Deane Barker has a knack for getting at the heart of interesting problems. Here, in the space of a single tweet, he gets at the fundamental nature of content and taxonomy.
So, I used this an example earlier, but let me just ask this directly: should categories or taxonomy nodes be full-blown content objects, just like the content they organize? Should a category assignment just be a link between two content objects then?
— Deane Barker (@deane_barker) July 2, 2019
At bottom, this is a CMS question: How do you decide whether a particular set of things counts as a set of categories (a taxonomy) or as a distinct content type? It’s a question that vexes content strategists regularly.
Here’s where we get to the conflation part.

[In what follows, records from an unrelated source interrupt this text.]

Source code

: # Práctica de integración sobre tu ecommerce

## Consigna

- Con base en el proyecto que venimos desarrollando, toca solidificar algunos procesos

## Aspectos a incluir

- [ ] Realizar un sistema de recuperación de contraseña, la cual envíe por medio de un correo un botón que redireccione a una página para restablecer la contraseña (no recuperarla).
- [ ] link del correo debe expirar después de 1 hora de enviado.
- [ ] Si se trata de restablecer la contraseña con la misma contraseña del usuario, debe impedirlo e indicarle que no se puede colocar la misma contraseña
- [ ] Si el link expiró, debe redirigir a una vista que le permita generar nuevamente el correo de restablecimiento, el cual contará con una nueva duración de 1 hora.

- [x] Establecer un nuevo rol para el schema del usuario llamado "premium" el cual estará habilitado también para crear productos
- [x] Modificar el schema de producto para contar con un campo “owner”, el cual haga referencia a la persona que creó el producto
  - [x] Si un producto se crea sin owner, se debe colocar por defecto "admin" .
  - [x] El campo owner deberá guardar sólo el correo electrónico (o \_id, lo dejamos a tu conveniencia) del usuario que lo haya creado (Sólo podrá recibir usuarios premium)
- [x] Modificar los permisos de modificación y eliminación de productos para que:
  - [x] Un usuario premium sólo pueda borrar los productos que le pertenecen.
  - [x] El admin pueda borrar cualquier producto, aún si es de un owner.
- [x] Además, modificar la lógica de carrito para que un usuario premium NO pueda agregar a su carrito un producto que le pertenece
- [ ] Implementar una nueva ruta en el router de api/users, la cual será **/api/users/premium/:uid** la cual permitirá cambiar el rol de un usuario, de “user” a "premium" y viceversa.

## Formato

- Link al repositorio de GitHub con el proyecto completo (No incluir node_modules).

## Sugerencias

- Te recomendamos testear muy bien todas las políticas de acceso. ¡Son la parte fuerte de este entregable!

Content is like a work of art. (Yes, I know this analogy may make authors even more precious about what they do. But bear with me.) A piece of content is like a painting—it’s a single, discrete thing that makes a particular point.
Taxonomy, on the other hand, is a work of curation. It’s the connective tissue that binds particular pieces of work into specific exhibits. Sometimes those taxonomies can be quite general (e.g., a gallery map that shows that French impressionists are in rooms 345–349 on the 6th floor). Other times, the taxonomy can be very specific (e.g., a sign explaining that the sketch you are seeing is the 4th draft of Hopper’s sketch for Nighthawks).
That work is likely to take on several different forms. Some of it will be editorial, building bespoke mixes by hand. Some of it will be via API design, writing rules or creating taxonomies for combining modules into longer collections. In the coming years, some of it may be designing the machines that go on to learn user preferences.